[Stored dataset items]

▼▼▼

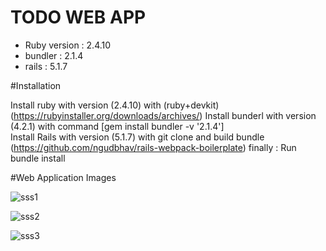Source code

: # TODO WEB APP

* Ruby version : 2.4.10
* bundler : 2.1.4
* rails : 5.1.7

#Installation

Install ruby with version (2.4.10) with (ruby+devkit) (https://rubyinstaller.org/downloads/archives/)
Install bunderl with version (4.2.1) with command [gem install bundler -v '2.1.4'] <br>
Install Rails with version (5.1.7) with git clone and build bundle (https://github.com/ngudbhav/rails-webpack-boilerplate)
finally : Run bundle install<br>

#Web Application Images

![sss1](https://user-images.githubusercontent.com/132271396/235589194-107dd482-a31b-4b20-9b3e-9f85452385c9.png)

![sss2](https://user-images.githubusercontent.com/132271396/235589219-2859072e-c82b-4052-8791-8b012b1bbe8b.png)

![sss3](https://user-images.githubusercontent.com/132271396/235589229-39d3cb8c-9ec1-494e-8f08-70015ca1c7a4.png)



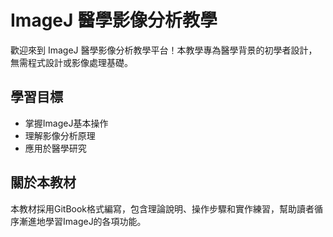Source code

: # ImageJ 醫學影像分析教學
歡迎來到 ImageJ 醫學影像分析教學平台！本教學專為醫學背景的初學者設計，無需程式設計或影像處理基礎。


## 學習目標
- 掌握ImageJ基本操作
- 理解影像分析原理
- 應用於醫學研究


## 關於本教材
本教材採用GitBook格式編寫，包含理論說明、操作步驟和實作練習，幫助讀者循序漸進地學習ImageJ的各項功能。

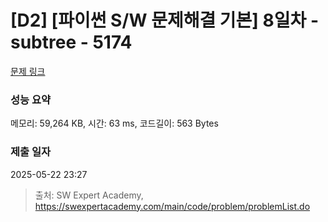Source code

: # [D2] [파이썬 S/W 문제해결 기본] 8일차 - subtree - 5174 

[문제 링크](https://swexpertacademy.com/main/code/problem/problemDetail.do?contestProbId=AWTay1Z64cQDFAVT) 

### 성능 요약

메모리: 59,264 KB, 시간: 63 ms, 코드길이: 563 Bytes

### 제출 일자

2025-05-22 23:27



> 출처: SW Expert Academy, https://swexpertacademy.com/main/code/problem/problemList.do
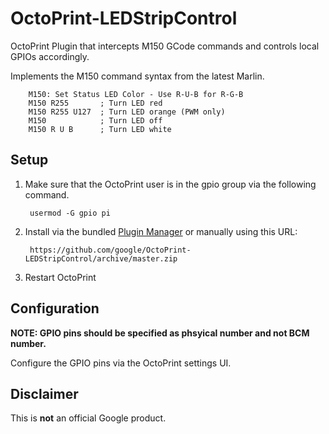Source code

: # OctoPrint-LEDStripControl

OctoPrint Plugin that intercepts M150 GCode commands and controls local GPIOs accordingly.

Implements the M150 command syntax from the latest Marlin.

        M150: Set Status LED Color - Use R-U-B for R-G-B
        M150 R255       ; Turn LED red
        M150 R255 U127  ; Turn LED orange (PWM only)
        M150            ; Turn LED off
        M150 R U B      ; Turn LED white

## Setup

1. Make sure that the OctoPrint user is in the gpio group via the following command.

    	usermod -G gpio pi

1. Install via the bundled [Plugin Manager](https://github.com/foosel/OctoPrint/wiki/Plugin:-Plugin-Manager)
or manually using this URL:

    	https://github.com/google/OctoPrint-LEDStripControl/archive/master.zip

1. Restart OctoPrint

## Configuration

**NOTE: GPIO pins should be specified as phsyical number and not BCM number.**

Configure the GPIO pins via the OctoPrint settings UI.

## Disclaimer

This is **not** an official Google product.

▲▲▲

PROMPT: Count lines, not occurrences. State how many lines of the entries contain the word "pins", and add nothing.

RESPONSE TO THIS EXERCISE: 2